**DATA TO USE:**
Segment Open

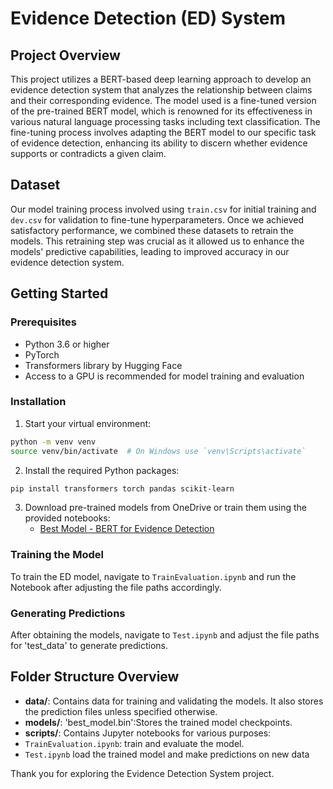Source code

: # Evidence Detection (ED) System

## Project Overview
This project utilizes a BERT-based deep learning approach to develop an evidence detection system that analyzes the relationship between claims and their corresponding evidence. The model used is a fine-tuned version of the pre-trained BERT model, which is renowned for its effectiveness in various natural language processing tasks including text classification.
The fine-tuning process involves adapting the BERT model to our specific task of evidence detection, enhancing its ability to discern whether evidence supports or contradicts a given claim.

## Dataset
Our model training process involved using `train.csv` for initial training and `dev.csv` for validation to fine-tune hyperparameters. Once we achieved satisfactory performance, we combined these datasets to retrain the models. This retraining step was crucial as it allowed us to enhance the models' predictive capabilities, leading to improved accuracy in our evidence detection system.

## Getting Started

### Prerequisites
- Python 3.6 or higher
- PyTorch
- Transformers library by Hugging Face
- Access to a GPU is recommended for model training and evaluation

### Installation
1. Start your virtual environment:
```bash
python -m venv venv
source venv/bin/activate  # On Windows use `venv\Scripts\activate`
```

2. Install the required Python packages:
```bash 
pip install transformers torch pandas scikit-learn
```

3. Download pre-trained models from OneDrive or train them using the provided notebooks:
   - [Best Model - BERT for Evidence Detection](https://livemanchesterac-my.sharepoint.com/:u:/r/personal/zhuoran_wang-2_student_manchester_ac_uk/Documents/best_model.bin?csf=1&web=1&e=ZSyjsH)


### Training the Model
To train the ED model, navigate to `TrainEvaluation.ipynb` and run the Notebook after adjusting the file paths accordingly.

### Generating Predictions
After obtaining the models, navigate to `Test.ipynb` and adjust the file paths for 'test_data' to generate predictions.

## Folder Structure Overview
- **data/**: Contains data for training and validating the models. It also stores the prediction files unless specified otherwise.
- **models/**: 'best_model.bin':Stores the trained model checkpoints.
- **scripts/**: Contains Jupyter notebooks for various purposes:
 -  `TrainEvaluation.ipynb`: train and evaluate the model.
 - `Test.ipynb` load the trained model and make predictions on new data

Thank you for exploring the Evidence Detection System project.
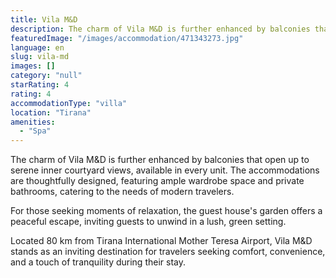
 ```yaml
---
title: Vila M&D
description: The charm of Vila M&D is further enhanced by balconies that open up to serene inner courtyard views, available in every unit. The accommodations are thoughtfull
featuredImage: "/images/accommodation/471343273.jpg"
language: en
slug: vila-md
images: []
category: "null"
starRating: 4
rating: 4
accommodationType: "villa"
location: "Tirana"
amenities:
  - "Spa"
---
```


The charm of Vila M&D is further enhanced by balconies that open up to serene inner courtyard views, available in every unit. The accommodations are thoughtfully designed, featuring ample wardrobe space and private bathrooms, catering to the needs of modern travelers.

For those seeking moments of relaxation, the guest house's garden offers a peaceful escape, inviting guests to unwind in a lush, green setting.

Located 80 km from Tirana International Mother Teresa Airport, Vila M&D stands as an inviting destination for travelers seeking comfort, convenience, and a touch of tranquility during their stay.

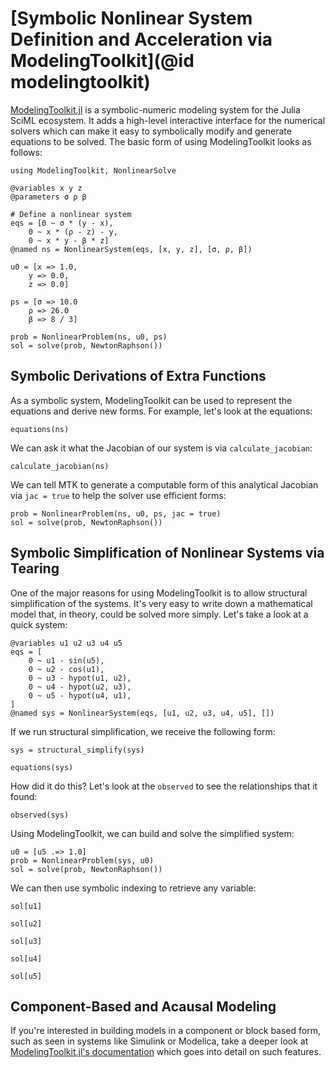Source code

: # [Symbolic Nonlinear System Definition and Acceleration via ModelingToolkit](@id modelingtoolkit)

[ModelingToolkit.jl](https://docs.sciml.ai/ModelingToolkit/dev/) is a symbolic-numeric modeling system
for the Julia SciML ecosystem. It adds a high-level interactive interface for the numerical solvers
which can make it easy to symbolically modify and generate equations to be solved. The basic form of
using ModelingToolkit looks as follows:

```@example mtk
using ModelingToolkit, NonlinearSolve

@variables x y z
@parameters σ ρ β

# Define a nonlinear system
eqs = [0 ~ σ * (y - x),
    0 ~ x * (ρ - z) - y,
    0 ~ x * y - β * z]
@named ns = NonlinearSystem(eqs, [x, y, z], [σ, ρ, β])

u0 = [x => 1.0,
    y => 0.0,
    z => 0.0]

ps = [σ => 10.0
    ρ => 26.0
    β => 8 / 3]

prob = NonlinearProblem(ns, u0, ps)
sol = solve(prob, NewtonRaphson())
```

## Symbolic Derivations of Extra Functions

As a symbolic system, ModelingToolkit can be used to represent the equations and derive new forms. For example,
let's look at the equations:

```@example mtk
equations(ns)
```

We can ask it what the Jacobian of our system is via `calculate_jacobian`:

```@example mtk
calculate_jacobian(ns)
```

We can tell MTK to generate a computable form of this analytical Jacobian via `jac = true` to help the solver
use efficient forms:

```@example mtk
prob = NonlinearProblem(ns, u0, ps, jac = true)
sol = solve(prob, NewtonRaphson())
```

## Symbolic Simplification of Nonlinear Systems via Tearing

One of the major reasons for using ModelingToolkit is to allow structural simplification of the systems. It's very
easy to write down a mathematical model that, in theory, could be solved more simply. Let's take a look at a quick
system:

```@example mtk
@variables u1 u2 u3 u4 u5
eqs = [
    0 ~ u1 - sin(u5),
    0 ~ u2 - cos(u1),
    0 ~ u3 - hypot(u1, u2),
    0 ~ u4 - hypot(u2, u3),
    0 ~ u5 - hypot(u4, u1),
]
@named sys = NonlinearSystem(eqs, [u1, u2, u3, u4, u5], [])
```

If we run structural simplification, we receive the following form:

```@example mtk
sys = structural_simplify(sys)
```

```@example mtk
equations(sys)
```

How did it do this? Let's look at the `observed` to see the relationships that it found:

```@example
observed(sys)
```

Using ModelingToolkit, we can build and solve the simplified system:

```@example mtk
u0 = [u5 .=> 1.0]
prob = NonlinearProblem(sys, u0)
sol = solve(prob, NewtonRaphson())
```

We can then use symbolic indexing to retrieve any variable:

```@example mtk
sol[u1]
```

```@example mtk
sol[u2]
```

```@example mtk
sol[u3]
```

```@example mtk
sol[u4]
```

```@example mtk
sol[u5]
```

## Component-Based and Acausal Modeling

If you're interested in building models in a component or block based form, such as seen in systems like Simulink or Modelica,
take a deeper look at [ModelingToolkit.jl's documentation](https://docs.sciml.ai/ModelingToolkit/stable/) which goes into
detail on such features.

Segment Closed

**EXERCISE:** From the listing above, restate verbatim the lines running from the one with "After obtaining the" through the one with "of modern travelers.", inclusive, but not the pictures.

**EXPECTED ANSWER:**
After obtaining the models, navigate to `Test.ipynb` and adjust the file paths for 'test_data' to generate predictions.

## Folder Structure Overview
- **data/**: Contains data for training and validating the models. It also stores the prediction files unless specified otherwise.
- **models/**: 'best_model.bin':Stores the trained model checkpoints.
- **scripts/**: Contains Jupyter notebooks for various purposes:
 -  `TrainEvaluation.ipynb`: train and evaluate the model.
 - `Test.ipynb` load the trained model and make predictions on new data

Thank you for exploring the Evidence Detection System project.
 ```yaml
---
title: Vila M&D
description: The charm of Vila M&D is further enhanced by balconies that open up to serene inner courtyard views, available in every unit. The accommodations are thoughtfull
featuredImage: "/images/accommodation/471343273.jpg"
language: en
slug: vila-md
images: []
category: "null"
starRating: 4
rating: 4
accommodationType: "villa"
location: "Tirana"
amenities:
  - "Spa"
---
```


The charm of Vila M&D is further enhanced by balconies that open up to serene inner courtyard views, available in every unit. The accommodations are thoughtfully designed, featuring ample wardrobe space and private bathrooms, catering to the needs of modern travelers.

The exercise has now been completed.